クラウドパートナーのビジネスを加速するICT基盤の条件とは


NTTコミュニケーションズ株式会社
クラウドサービス部クラウドスペシャリスト
木村 幸夫氏

以前は、オンプレミス環境を利用しシステムインテグレーションやパッケージサービスを提供していた、いわゆるパートナービジネス事業者の間にも、まず真っ先にクラウドの利用を検討する「クラウドファースト」の考え方が浸透し、外部のIaaSやPaaS基盤を活用しながら、自社のサービスを強化する動きが定着してきています。

次のステージとなる「クラウドノーマル」が、文字通りあたりまえのようになってきた今、パートナービジネスを展開する事業者はどのような点に目を向け、どのようなポイントで基盤となるクラウドサービスを選定すべきでしょうか。
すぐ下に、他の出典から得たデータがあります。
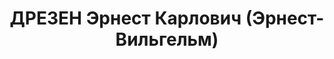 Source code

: ---
title: ДРЕЗЕН Эрнест Карлович (Эрнест-Вильгельм)
description: "Род. в 1892, Курляндская губ., г. Либава, латыш, обр.: высшее, член\
  \ ВКП(б). Проживал: Москва, Скатертный пер., д. 3, кв. 5. Зав. сектором Всесоюзного\
  \ центрального комитета нового алфавита при Президиуме Совета национальностей ЦИК\
  \ СССР. [Президент ЦК Союза эсперантистов советской России.]\n  Арестован 17.04.1937.\
  \ Обв. в участии в антисоветской к.-р. организации. Приговор: ВК ВС СССР, 27.10.1937\
  \ – ВМН. Расстрелян 27.10.1937, г.Москва. \n  Реабилитирован ВК ВС СССР 11.05.1957"
---
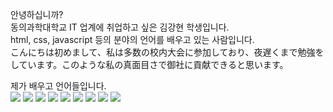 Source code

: 안녕하십니까?  <br>
동의과학대학교 IT 업계에 취업하고 싶은 김강현 학생입니다. <br>
html, css, javascript 등의 분야의 언어를 배우고 있는 사람입니다.<br>
こんにちは初めまして、私は多数の校内大会に参加しており、夜遅くまで勉強をしています。このような私の真面目さで御社に貢献できると思います。 <br>

제가 배우고 언어들입니다. <br>
<img src="https://img.shields.io/badge/Android-3DDC84?style=flat-square&logo=android&logoColor=white"/>
<img src="https://img.shields.io/badge/C-A8B9CC?style=flat-square&logo=C&logoColor=white"/>
<img src="https://img.shields.io/badge/Python-3776AB?style=for-the-badge&logo=Python&logoColor=white"/>
<img src="https://img.shields.io/badge/HTML5-E34F26?style=flat-square&logo=html5&logoColor=white"/> 
<img src="https://img.shields.io/badge/java-007396?style=flat-square&logo=java&logoColor=white"/>
<img src="https://img.shields.io/badge/javascript-F7DF1E?style=for-the-badge&logo=javascript&logoColor=black"/>
<img src="https://img.shields.io/badge/MariaDB-003545?style=flat-square&logo=mariaDB&logoColor=white"/>
<img src="https://img.shields.io/badge/css-1572B6?style=for-the-badge&logo=css3&logoColor=white">
<img src="https://img.shields.io/badge/Python-3776AB?style=for-the-badge&logo=Python&logoColor=white">
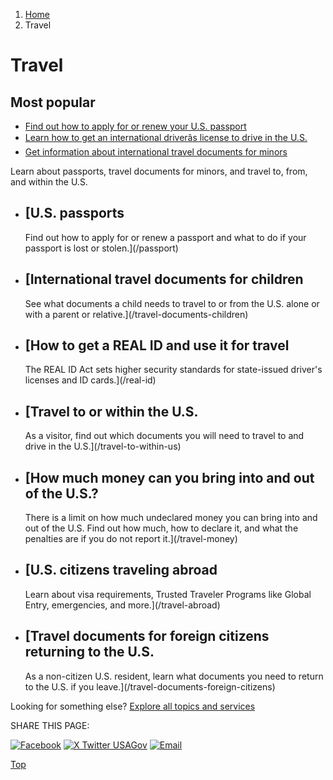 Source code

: 1. [Home](/)
2. Travel

Travel
======

Most popular
------------

* [Find out how to apply for or renew your U.S. passport](/passport)
* [Learn how to get an international driverâs license to drive in the U.S.](/non-citizen-driving)
* [Get information about international travel documents for minors](/travel-documents-children)

Learn about passports, travel documents for minors, and travel to, from, and within the U.S.

* [U.S. passports
  --------------

  Find out how to apply for or renew a passport and what to do if your passport is lost or stolen.](/passport)
* [International travel documents for children
  -------------------------------------------

  See what documents a child needs to travel to or from the U.S. alone or with a parent or relative.](/travel-documents-children)
* [How to get a REAL ID and use it for travel
  ------------------------------------------

  The REAL ID Act sets higher security standards for state-issued driver's licenses and ID cards.](/real-id)
* [Travel to or within the U.S.
  ----------------------------

  As a visitor, find out which documents you will need to travel to and drive in the U.S.](/travel-to-within-us)
* [How much money can you bring into and out of the U.S.?
  ------------------------------------------------------

  There is a limit on how much undeclared money you can bring into and out of the U.S. Find out how much, how to declare it, and what the penalties are if you do not report it.](/travel-money)
* [U.S. citizens traveling abroad
  ------------------------------

  Learn about visa requirements, Trusted Traveler Programs like Global Entry, emergencies, and more.](/travel-abroad)
* [Travel documents for foreign citizens returning to the U.S.
  -----------------------------------------------------------

  As a non-citizen U.S. resident, learn what documents you need to return to the U.S. if you leave.](/travel-documents-foreign-citizens)

Looking for something else?
[Explore all topics and services](/#all-topics-header)

SHARE THIS PAGE:

[![Facebook](/themes/custom/usagov/images/social-media-icons/Facebook_Icon.svg)](https://www.facebook.com/sharer/sharer.php?u=https://www.usa.gov/travel&v=3)
[![X Twitter USAGov](/themes/custom/usagov/images/social-media-icons/X_Twitter_Icon.svg?version=2)](https://twitter.com/intent/tweet?source=webclient&text=https://www.usa.gov/travel)
[![Email](/themes/custom/usagov/images/social-media-icons/Email_Icon.svg?version=2)](mailto:?subject=https://www.usa.gov/travel)

[Top](#main-content) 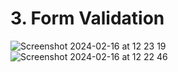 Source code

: # 3. Form Validation

![Screenshot 2024-02-16 at 12 23 19](https://github.com/PlooJompong/Javascript-projects/assets/50630228/92c4b78d-8404-492a-a18c-cf62b5310de0) ![Screenshot 2024-02-16 at 12 22 46](https://github.com/PlooJompong/Javascript-projects/assets/50630228/8a1bd908-93bb-4d1c-8704-61252476228e)
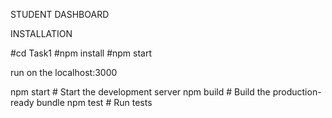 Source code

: STUDENT DASHBOARD

INSTALLATION

#cd Task1
#npm install
#npm start

run on the localhost:3000

npm start     # Start the development server
npm build     # Build the production-ready bundle
npm test      # Run tests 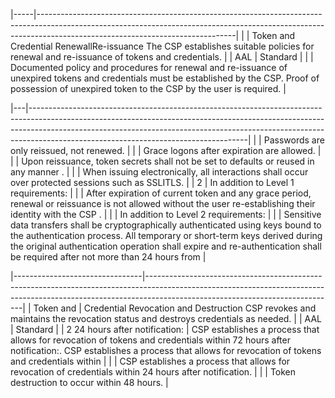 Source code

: |-----|-------------------------------------------------------------------------------------------------------------------------------------------------------------------------------------------------------------|
|     | Token and Credential RenewallRe-issuance The CSP establishes suitable policies for renewal and re-issuance of tokens and credentials.                                                                       |
| AAL | Standard                                                                                                                                                                                                    |
|     | Documented policy and procedures for renewal and re-issuance of unexpired tokens and credentials must be established by the CSP. Proof of possession of unexpired token to the CSP by the user is required. |

|---|------------------------------------------------------------------------------------------------------------------------------------------------------------------------------------------------------------------------------------------------------------------------------------------------|
|   | Passwords are only reissued, not renewed.                                                                                                                                                                                                                                                      |
|   | Grace logons after expiration are allowed.                                                                                                                                                                                                                                                     |
|   | Upon reissuance, token secrets shall not be set to defaults or reused in any manner .                                                                                                                                                                                                          |
|   | When issuing electronically, all interactions shall occur over protected sessions such as SSLITLS.                                                                                                                                                                                             |
| 2 | In addition to Level 1 requirements:                                                                                                                                                                                                                                                           |
|   | After expiration of current token and any grace period, renewal or reissuance is not allowed without the user re-establishing their identity with the CSP .                                                                                                                                    |
|   | In addition to Level 2 requirements:                                                                                                                                                                                                                                                           |
|   | Sensitive data transfers shall be cryptographically authenticated using keys bound to the authentication process. All temporary or short-term keys derived during the original authentication operation shall expire and re-authentication shall be required after not more than 24 hours from |

|--------------------------------|-----------------------------------------------------------------------------------------------------------------------------------------------------------------------------------------------------------|
| Token and                      | Credential Revocation and Destruction CSP revokes and maintains  the revocation status and destroys credentials as needed.                                                                                |
| AAL                            | Standard                                                                                                                                                                                                  |
| 2 24 hours after notification: | CSP establishes a process that allows for revocation of tokens and credentials within 72 hours after notification:. CSP establishes a process that allows for revocation of tokens and credentials within |
|                                | CSP establishes a process that allows for revocation of credentials within 24 hours after notification.                                                                                                   |
|                                | Token destruction to occur within 48 hours.                                                                                                                                                               |



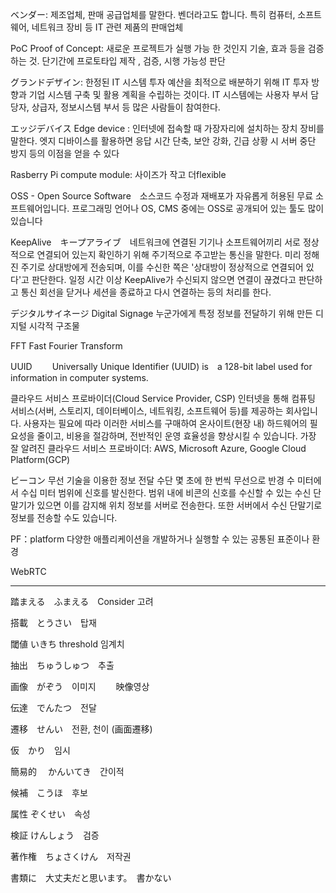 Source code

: ベンダー: 제조업체, 판매 공급업체를 말한다. 벤더라고도 합니다. 특히 컴퓨터, 소프트웨어, 네트워크 장비 등 IT 관련 제품의 판매업체


PoC  Proof of Concept: 새로운 프로젝트가 실행 가능 한 것인지 기술, 효과 등을 검증하는 것. 단기간에 프로토타입 제작 , 검증, 시행 가능성 판단

グランドデザイン: 한정된 IT 시스템 투자 예산을 최적으로 배분하기 위해 IT 투자 방향과 기업 시스템 구축 및 활용 계획을 수립하는 것이다. IT 시스템에는 사용자 부서 담당자, 상급자, 정보시스템 부서 등 많은 사람들이 참여한다.

エッジデバイス Edge device : 인터넷에 접속할 때 가장자리에 설치하는 장치 장비를 말한다. 엣지 디바이스를 활용하면 응답 시간 단축, 보안 강화, 긴급 상황 시 서버 중단 방지 등의 이점을 얻을 수 있다


Rasberry Pi compute module: 사이즈가 작고 더flexible


OSS - Open Source Software　소스코드 수정과 재배포가 자유롭게 허용된 무료 소프트웨어입니다. 프로그래밍 언어나 OS, CMS 중에는 OSS로 공개되어 있는 툴도 많이 있습니다


KeepAlive　キープアライブ　네트워크에 연결된 기기나 소프트웨어끼리 서로 정상적으로 연결되어 있는지 확인하기 위해 주기적으로 주고받는 통신을 말한다. 미리 정해진 주기로 상대방에게 전송되며, 이를 수신한 쪽은 '상대방이 정상적으로 연결되어 있다'고 판단한다. 일정 시간 이상 KeepAlive가 수신되지 않으면 연결이 끊겼다고 판단하고 통신 회선을 닫거나 세션을 종료하고 다시 연결하는 등의 처리를 한다.

デジタルサイネージ Digital Signage    누군가에게 특정 정보를 전달하기 위해 만든 디지털 시각적 구조물


FFT     Fast Fourier Transform


UUID 　　Universally Unique Identifier (UUID) is　a 128-bit label used for information in computer systems.
  
클라우드 서비스 프로바이더(Cloud Service Provider, CSP)
인터넷을 통해 컴퓨팅 서비스(서버, 스토리지, 데이터베이스, 네트워킹, 소프트웨어 등)를 제공하는 회사입니다. 
사용자는 필요에 따라 이러한 서비스를 구매하여 온사이트(현장 내) 하드웨어의 필요성을 줄이고, 비용을 절감하며, 전반적인 운영 효율성을 향상시킬 수 있습니다. 
가장 잘 알려진 클라우드 서비스 프로바이더: AWS, Microsoft Azure, Google Cloud Platform(GCP) 



ビーコン  무선 기술을 이용한 정보 전달 수단
몇 초에 한 번씩 무선으로 반경 수 미터에서 수십 미터 범위에 신호를 발신한다. 범위 내에 비콘의 신호를 수신할 수 있는 수신 단말기가 있으면 이를 감지해 위치 정보를 서버로 전송한다. 또한 서버에서 수신 단말기로 정보를 전송할 수도 있습니다.

PF：platform 다양한 애플리케이션을 개발하거나 실행할 수 있는 공통된 표준이나 환경


WebRTC

-------------------

踏まえる　ふまえる　Consider 고려

搭載　とうさい　탑재

閾値    いきち    threshold   임계치　 

抽出　ちゅうしゅつ　추출

画像　がぞう　이미지 　　映像영상

伝達　でんたつ　전달

遷移　せんい　전환, 천이 (画面遷移)

仮　かり　임시

簡易的 　かんいてき　간이적

候補　こうほ　후보

属性  ぞくせい　속성

検証  けんしょう　검증

著作権　ちょさくけん　저작권

書類に　大丈夫だと思います。　書かない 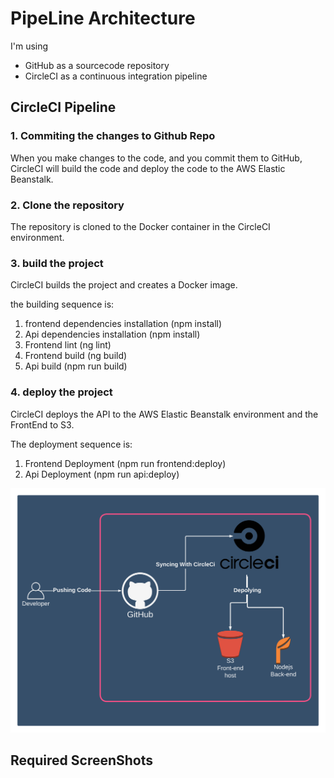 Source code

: # PipeLine Architecture

I'm using

- GitHub as a sourcecode repository
- CircleCI as a continuous integration pipeline

## CircleCI Pipeline

### 1. Commiting the changes to Github Repo

When you make changes to the code, and you commit them to GitHub, CircleCI will build the code and deploy the code to the AWS Elastic Beanstalk.

### 2. Clone the repository

The repository is cloned to the Docker container in the CircleCI environment.

### 3. build the project

CircleCI builds the project and creates a Docker image.

the building sequence is:

1. frontend dependencies installation (npm install)
1. Api dependencies installation (npm install)
1. Frontend lint (ng lint)
1. Frontend build (ng build)
1. Api build (npm run build)

### 4. deploy the project

CircleCI deploys the API to the AWS Elastic Beanstalk environment and the FrontEnd to S3.

The deployment sequence is:

1. Frontend Deployment (npm run frontend:deploy)
1. Api Deployment (npm run api:deploy)

![PipeLine Proccess](../Digrams/PipeLineDesign.png)

## Required ScreenShots
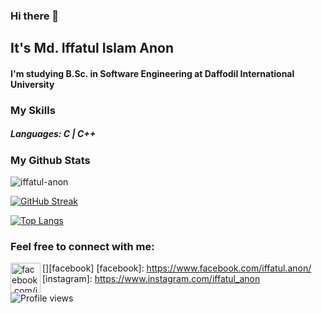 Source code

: ### Hi there 🙂

## It's Md. Iffatul Islam Anon
#### I'm studying B.Sc. in Software Engineering at Daffodil International University

### My Skills
##### Languages: C | C++ 

### My Github Stats
 <img src="https://github-readme-stats.vercel.app/api?username=iffatul-anon&show_icons=true&count_private=true&theme=dark" alt="iffatul-anon" />

<!--  CONTRIBUTION AND STREAK BLOCK -->
[![GitHub Streak](https://github-readme-streak-stats.herokuapp.com/?user=iffatul-anon&currStreakNum=2FD3EB&fire=pink&sideLabels=F00&theme=nightowl)](https://git.io/streak-stats)
  
 <!--  TOP LANGUAGES STATISTICS -->
 [![Top Langs](https://github-readme-stats.vercel.app/api/top-langs/?username=iffatul-anon&theme=dark&layout=compact&align=right&width=40%)](https://github.com/iffatul-anon/github-readme-stats)
 
 ### Feel free to connect with me:
 [<img align="left" alt="facebook.com/iffatul.anon" width="48px" src="https://img.icons8.com/color/48/000000/facebook-new.png" />][facebook]
 [facebook]: https://www.facebook.com/iffatul.anon/
 [instagram]: https://www.instagram.com/iffatul_anon

![Profile views](https://gpvc.arturio.dev/iffatul-anon)
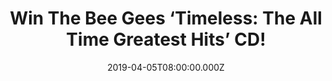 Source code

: ---
campaign-uuid: "c-f60a8396-a758-4714-b482-ebc385085aeb"
type: "Competition"
category: "Music"
date: "2019-04-05T08:00:00.000Z"
end-date: "2019-05-05T22:59:00.000Z"
disable-form: false
is_promoted: false
has_entry_page: true
title: "Win The Bee Gees ‘Timeless: The All Time Greatest Hits’ CD!"
competition-description: "<p>‘Timeless: The All Time Greatest Hits’ is the new career-spanning\
  \ collection of top hits by one of music’s most legendary and acclaimed groups,\
  \ the Bee Gees. We are giving away a copy of this work of art to one lucky members\
  \ to win and enjoy all of Bee Gees favourite songs.</p>\n<p>Want it? Click below\
  \ for a chance to win.</p>\n"
hero-header: "Win The Bee Gees ‘Timeless: The All Time Greatest Hits’ CD!"
terms-confirmation: "N/A"
banner-img: "https://assets.expresslyapp.com/asset-003128dd-cf56-44ed-acdf-9ac46a309217.jpg"
logo-left-href: "http://club.expressly.io"
logo-left-image: "https://assets.expresslyapp.com/asset-6c27fac6-cc70-46ff-8d31-c5d1266335a3.jpg"
logo-left-title: "Expressly Club"
bg-image-hero: "https://assets.expresslyapp.com/asset-e546e321-672c-4de9-b48e-2777ebe1ff06.jpg"
bg-image-first: "https://assets.expresslyapp.com/asset-205c7334-e67f-4ff0-892c-b27f1a39056e.jpg"
section1-content: "<p>‘Timeless: The All-Time Greatest Hits’ is the new career-spanning\
  \ collection of top hits by one of music’s most legendary and acclaimed groups,\
  \ the Bee Gees. It features 21 tracks personally selected by Bee Gees co-founder\
  \ Barry Gibb and sequenced in chronological order.</p>\n<p>The CD and digital collection\
  \ spans decades of Bee Gees smash hits, from their first Australian chart-topper,\
  \ 1966’s ‘Spicks and Specks’ to ‘How Deep Is Your Love’, ‘Night Fever’, and ‘Stayin’\
  \ Alive’ from ‘Saturday Night Fever’ to 1987’s UK Number One single ‘You Win Again’\
  .</p>\n<p>Such a great masterpiece you should not miss! Enter the form below for\
  \ a chance to win The Bee Gees ‘Timeless: The All Time Greatest Hits’ CD now!</p>\n"
entry-title: "Win The Bee Gees ‘Timeless: The All Time Greatest Hits’ CD!"
entry-content: "<p>Enter the draw to the Bee Gees ‘Timeless: The All Time Greatest\
  \ Hits’ CD\nby entering below before 23:59 on 4th of May 2019.</p>\n"
has-winner: false
prize-description: "The Bee Gees ‘Timeless: The All Time Greatest Hits’ CD."
special-conditions: "Multiple entries are allowed up to one every day.\r\nThis competition\
  \ is also available on: https://aaa.nme.com/competitions/\r\nbee-gees-compilation-cd-giveaway"
country-restrictions:
- "GB"
--- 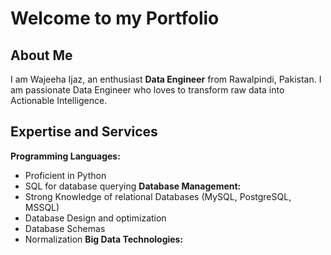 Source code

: # Welcome to my Portfolio
## About Me
I am Wajeeha Ijaz, an enthusiast **Data Engineer** from Rawalpindi, Pakistan. I am passionate Data Engineer who loves to transform raw data into Actionable Intelligence.
## Expertise and Services
**Programming Languages:**
- Proficient in Python
- SQL for database querying
**Database Management:**
- Strong Knowledge of relational Databases (MySQL, PostgreSQL, MSSQL)
- Database Design and optimization
- Database Schemas
- Normalization
**Big Data Technologies:**
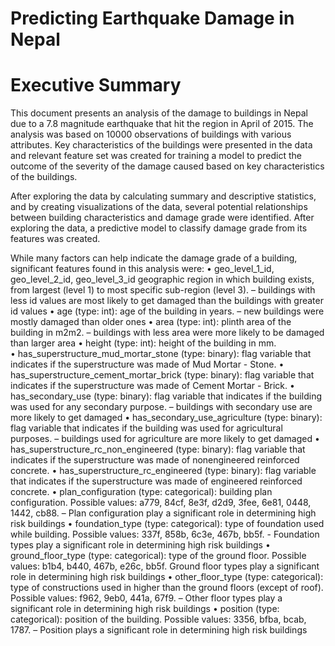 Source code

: # Predicting Earthquake Damage in Nepal
# Executive Summary 
This document presents an analysis of the damage to buildings in Nepal due to a 7.8 magnitude earthquake that hit the region in April of 2015. The analysis was based on 10000 observations of buildings with various attributes. Key characteristics of the buildings were presented in the data and relevant feature set was created for training a model to predict the outcome of the severity of the damage caused based on key characteristics of the buildings. 

After exploring the data by calculating summary and descriptive statistics, and by creating visualizations of the data, several potential relationships between building characteristics and damage grade were identified. After exploring the data, a predictive model to classify damage grade from its features was created. 

While many factors can help indicate the damage grade of a building, significant features found in this analysis were: 
• geo_level_1_id, geo_level_2_id, geo_level_3_id geographic region in which building exists, from largest (level 1) to most specific sub-region (level 3). – buildings with less id values are most likely to get damaged than the buildings with greater id values 
• age (type: int): age of the building in years. – new buildings were mostly damaged than older ones 
• area (type: int): plinth area of the building in m2m2. – buildings with less area were more likely to be damaged than larger area 
• height (type: int): height of the building in mm.  
• has_superstructure_mud_mortar_stone (type: binary): flag variable that indicates if the superstructure was made of Mud Mortar - Stone. 
• has_superstructure_cement_mortar_brick (type: binary): flag variable that indicates if the superstructure was made of Cement Mortar - Brick. 
• has_secondary_use (type: binary): flag variable that indicates if the building was used for any secondary purpose. – buildings with secondary use are more likely to get damaged 
• has_secondary_use_agriculture (type: binary): flag variable that indicates if the building was used for agricultural purposes. – buildings used for agriculture are more likely to get damaged 
• has_superstructure_rc_non_engineered (type: binary): flag variable that indicates if the superstructure was made of nonengineered reinforced concrete. 
• has_superstructure_rc_engineered (type: binary): flag variable that indicates if the superstructure was made of engineered reinforced concrete. 
• plan_configuration (type: categorical): building plan configuration. Possible values: a779, 84cf, 8e3f, d2d9, 3fee, 6e81, 0448, 1442, cb88. – Plan configuration play a significant role in determining high risk buildings 
• foundation_type (type: categorical): type of foundation used while building. Possible values: 337f, 858b, 6c3e, 467b, bb5f. - Foundation types play a significant role in determining high risk buildings 
• ground_floor_type (type: categorical): type of the ground floor. Possible values: b1b4, b440, 467b, e26c, bb5f. Ground floor types play a significant role in determining high risk buildings 
• other_floor_type (type: categorical): type of constructions used in higher than the ground floors (except of roof). Possible values: f962, 9eb0, 441a, 67f9. – Other floor types play a significant role in determining high risk buildings 
• position (type: categorical): position of the building. Possible values: 3356, bfba, bcab, 1787. – Position plays a significant role in determining high risk buildings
NTTコミュニケーションズ クラウドスペシャリストの木村 幸夫氏に聞きました。

今、クラウドを取り巻く事業者は

― ユーザー企業ではICT基盤のクラウド化が加速していますが、クラウドを活用してサービスを提供する事業者(以下、クラウドパートナー)は、今、どのような状況に置かれているのでしょうか。

NTTコミュニケーションズ 木村氏(以下、木村):

まず、クラウドサービスに関連する事業者を大きくわけると以下の3タイプにわけられると思います。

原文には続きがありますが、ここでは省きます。